Regulatory application of SAR/QSAR for priority setting of endocrine disruptors: A perspective

W. Tong, Hong Fang, H. Hong, Q. Xie, R. Perkins, Jeanne Anson and D. M. Sheehan

FDA ’s National Center for Toxicological Research (NCTR), Jefferson, AR 72079, USA; Logicon ROW Sciences, Jefferson, AR 72079, USA

Abstract: Some seven years have passed since the U.S. legislature mandated the EPA to develop and implement a screening and testing program for chemicals that may disrupt the delicate endocrine system. The envisioned EPA program has evolved to incorporate a tiered scheme of in vitro and in vivo assays, and considered QSAR as a viable method to set testing priorities.

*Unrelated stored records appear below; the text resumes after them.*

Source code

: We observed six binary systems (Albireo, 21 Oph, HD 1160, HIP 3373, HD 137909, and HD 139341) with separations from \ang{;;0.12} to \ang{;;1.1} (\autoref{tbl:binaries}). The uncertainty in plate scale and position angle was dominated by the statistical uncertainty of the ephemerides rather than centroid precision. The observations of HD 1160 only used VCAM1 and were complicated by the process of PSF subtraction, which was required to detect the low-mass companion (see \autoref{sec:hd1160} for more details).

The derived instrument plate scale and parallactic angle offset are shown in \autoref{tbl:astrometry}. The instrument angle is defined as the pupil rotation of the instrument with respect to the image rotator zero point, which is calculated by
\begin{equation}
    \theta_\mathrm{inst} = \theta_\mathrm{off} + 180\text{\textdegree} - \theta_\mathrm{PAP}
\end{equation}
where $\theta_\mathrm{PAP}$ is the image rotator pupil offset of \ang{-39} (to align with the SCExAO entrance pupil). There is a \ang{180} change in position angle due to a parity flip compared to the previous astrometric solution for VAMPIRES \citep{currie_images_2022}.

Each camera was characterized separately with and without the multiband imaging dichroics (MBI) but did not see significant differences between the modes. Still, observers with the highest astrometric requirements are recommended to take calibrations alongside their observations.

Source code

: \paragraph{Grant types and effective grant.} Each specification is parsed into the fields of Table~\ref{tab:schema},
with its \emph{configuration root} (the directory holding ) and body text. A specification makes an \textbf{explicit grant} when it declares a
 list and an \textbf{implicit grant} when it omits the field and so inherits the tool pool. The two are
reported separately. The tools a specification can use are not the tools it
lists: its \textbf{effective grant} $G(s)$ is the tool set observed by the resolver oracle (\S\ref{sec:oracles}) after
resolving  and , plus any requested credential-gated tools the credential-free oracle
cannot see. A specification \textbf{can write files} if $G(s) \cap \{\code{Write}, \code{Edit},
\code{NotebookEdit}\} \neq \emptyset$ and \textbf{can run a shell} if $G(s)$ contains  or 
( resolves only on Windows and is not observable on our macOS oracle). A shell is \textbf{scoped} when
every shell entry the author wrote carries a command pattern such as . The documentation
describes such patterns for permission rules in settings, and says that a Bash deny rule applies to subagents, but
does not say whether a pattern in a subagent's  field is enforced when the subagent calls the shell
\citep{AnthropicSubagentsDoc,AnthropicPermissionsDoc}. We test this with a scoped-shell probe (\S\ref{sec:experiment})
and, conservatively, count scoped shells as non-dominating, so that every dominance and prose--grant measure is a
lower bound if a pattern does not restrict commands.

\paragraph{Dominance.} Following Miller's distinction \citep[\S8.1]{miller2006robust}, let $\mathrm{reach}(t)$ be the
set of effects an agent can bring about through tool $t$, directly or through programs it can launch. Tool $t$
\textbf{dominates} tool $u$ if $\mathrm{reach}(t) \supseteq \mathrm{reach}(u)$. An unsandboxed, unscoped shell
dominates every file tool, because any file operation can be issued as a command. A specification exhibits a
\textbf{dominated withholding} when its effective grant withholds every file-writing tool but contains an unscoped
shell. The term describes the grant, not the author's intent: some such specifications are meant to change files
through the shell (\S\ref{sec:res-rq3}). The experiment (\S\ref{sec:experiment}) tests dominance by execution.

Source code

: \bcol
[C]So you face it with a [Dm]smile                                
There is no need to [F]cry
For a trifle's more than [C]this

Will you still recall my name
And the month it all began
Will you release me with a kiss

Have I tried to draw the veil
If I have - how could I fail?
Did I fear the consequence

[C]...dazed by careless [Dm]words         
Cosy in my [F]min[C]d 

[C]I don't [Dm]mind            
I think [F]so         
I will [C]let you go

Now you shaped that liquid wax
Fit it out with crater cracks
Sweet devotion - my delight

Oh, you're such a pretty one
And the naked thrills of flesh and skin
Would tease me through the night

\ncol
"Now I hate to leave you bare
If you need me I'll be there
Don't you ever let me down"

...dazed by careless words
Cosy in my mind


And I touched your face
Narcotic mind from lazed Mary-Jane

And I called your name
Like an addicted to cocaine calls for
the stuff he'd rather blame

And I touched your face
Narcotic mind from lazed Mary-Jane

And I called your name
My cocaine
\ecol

At the U.S. FDA's National Center for Toxicological Research (NCTR), the Endocrine Disruptor Knowledge Base Project has developed models to predict estrogen and androgen receptor binding. Our approach rationally integrates various QSAR models into a sequential "Four-Phase" scheme according to the strength of each type of model. In four hierarchical phases, models predict the inactive chemicals that are then eliminated from the pool of chemicals to which increasingly precise but more time-consuming models are subsequently applied. Each phase employs different models selected to work complementarily in representing key activity-determining structure features in order to absolutely minimize the rate of false negatives, an outcome we view as paramount for regulatory use. In this paper, the QSAR models developed at NCTR, and particularly how we integrated these models into the "Four-Phase" system will be discussed for a number of datasets, including 58 000 chemicals identified by the U.S. EPA.